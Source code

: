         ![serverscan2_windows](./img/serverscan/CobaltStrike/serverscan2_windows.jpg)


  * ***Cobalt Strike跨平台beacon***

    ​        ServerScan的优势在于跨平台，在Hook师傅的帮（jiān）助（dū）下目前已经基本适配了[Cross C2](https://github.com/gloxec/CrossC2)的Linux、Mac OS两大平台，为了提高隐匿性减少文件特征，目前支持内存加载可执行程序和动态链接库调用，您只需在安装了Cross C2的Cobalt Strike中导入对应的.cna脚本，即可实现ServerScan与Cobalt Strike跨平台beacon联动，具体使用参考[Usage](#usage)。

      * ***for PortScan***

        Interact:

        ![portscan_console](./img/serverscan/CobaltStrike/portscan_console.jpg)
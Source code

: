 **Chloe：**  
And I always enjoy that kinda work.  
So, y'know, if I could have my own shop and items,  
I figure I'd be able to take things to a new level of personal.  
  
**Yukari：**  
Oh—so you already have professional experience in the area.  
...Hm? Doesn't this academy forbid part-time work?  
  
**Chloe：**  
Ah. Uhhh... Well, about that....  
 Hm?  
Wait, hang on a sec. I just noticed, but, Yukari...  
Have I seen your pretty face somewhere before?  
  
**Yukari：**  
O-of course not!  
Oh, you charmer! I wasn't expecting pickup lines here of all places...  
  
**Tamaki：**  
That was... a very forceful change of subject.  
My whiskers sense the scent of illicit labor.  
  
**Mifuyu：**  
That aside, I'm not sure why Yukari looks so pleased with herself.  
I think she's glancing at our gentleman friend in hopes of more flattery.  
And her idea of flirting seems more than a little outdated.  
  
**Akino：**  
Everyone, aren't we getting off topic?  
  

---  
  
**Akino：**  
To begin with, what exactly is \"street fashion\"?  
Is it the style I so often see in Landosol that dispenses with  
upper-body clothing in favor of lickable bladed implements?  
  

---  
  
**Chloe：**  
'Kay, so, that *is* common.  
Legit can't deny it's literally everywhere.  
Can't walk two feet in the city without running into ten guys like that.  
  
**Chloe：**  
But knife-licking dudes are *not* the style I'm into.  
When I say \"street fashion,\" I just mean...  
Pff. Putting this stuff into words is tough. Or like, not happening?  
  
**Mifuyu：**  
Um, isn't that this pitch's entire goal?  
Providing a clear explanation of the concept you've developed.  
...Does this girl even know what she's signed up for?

+ + +

→ **Work to be completed**: Go through the listing above and find each line that contains "Yukari", then copy it.

→ **Result**:
**Yukari：**  
Wait, hang on a sec. I just noticed, but, Yukari...  
**Yukari：**  
That aside, I'm not sure why Yukari looks so pleased with herself.  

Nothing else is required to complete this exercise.